Provided records Start Marker
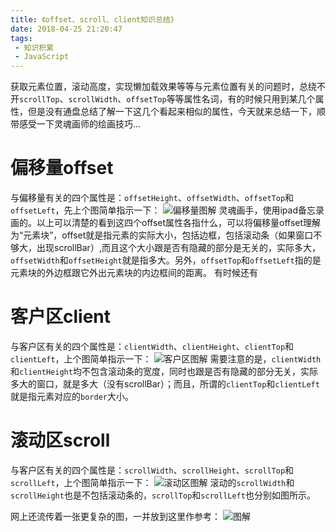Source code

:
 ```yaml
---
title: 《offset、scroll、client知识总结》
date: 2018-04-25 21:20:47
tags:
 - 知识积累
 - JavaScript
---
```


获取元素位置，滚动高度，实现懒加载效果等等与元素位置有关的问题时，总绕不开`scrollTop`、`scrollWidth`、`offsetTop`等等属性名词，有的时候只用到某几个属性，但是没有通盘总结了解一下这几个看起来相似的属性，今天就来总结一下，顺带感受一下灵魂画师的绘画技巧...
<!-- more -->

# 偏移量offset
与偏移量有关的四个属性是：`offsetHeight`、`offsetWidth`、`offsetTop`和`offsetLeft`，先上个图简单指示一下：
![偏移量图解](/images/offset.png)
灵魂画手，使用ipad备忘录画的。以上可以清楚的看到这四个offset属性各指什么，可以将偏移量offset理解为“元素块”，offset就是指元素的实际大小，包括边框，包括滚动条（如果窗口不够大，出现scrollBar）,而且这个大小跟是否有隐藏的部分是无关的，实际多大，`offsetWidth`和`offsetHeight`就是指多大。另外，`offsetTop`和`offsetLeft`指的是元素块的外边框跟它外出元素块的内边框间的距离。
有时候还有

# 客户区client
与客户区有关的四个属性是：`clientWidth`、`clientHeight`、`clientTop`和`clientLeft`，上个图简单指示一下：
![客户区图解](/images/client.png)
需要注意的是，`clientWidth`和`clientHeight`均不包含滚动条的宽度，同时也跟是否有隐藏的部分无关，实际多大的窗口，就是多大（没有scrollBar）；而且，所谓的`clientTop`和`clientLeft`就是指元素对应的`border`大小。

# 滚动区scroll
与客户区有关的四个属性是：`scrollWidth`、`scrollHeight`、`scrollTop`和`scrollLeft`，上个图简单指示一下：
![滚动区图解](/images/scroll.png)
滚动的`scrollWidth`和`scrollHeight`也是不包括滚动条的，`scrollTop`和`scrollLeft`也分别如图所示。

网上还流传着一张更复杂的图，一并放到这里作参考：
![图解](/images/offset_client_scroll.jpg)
Provided records End Marker
> Work item: Go over the data and return every line that includes the word "clientHeight".

> Written answer:
与客户区有关的四个属性是：`clientWidth`、`clientHeight`、`clientTop`和`clientLeft`，上个图简单指示一下：
需要注意的是，`clientWidth`和`clientHeight`均不包含滚动条的宽度，同时也跟是否有隐藏的部分无关，实际多大的窗口，就是多大（没有scrollBar）；而且，所谓的`clientTop`和`clientLeft`就是指元素对应的`border`大小。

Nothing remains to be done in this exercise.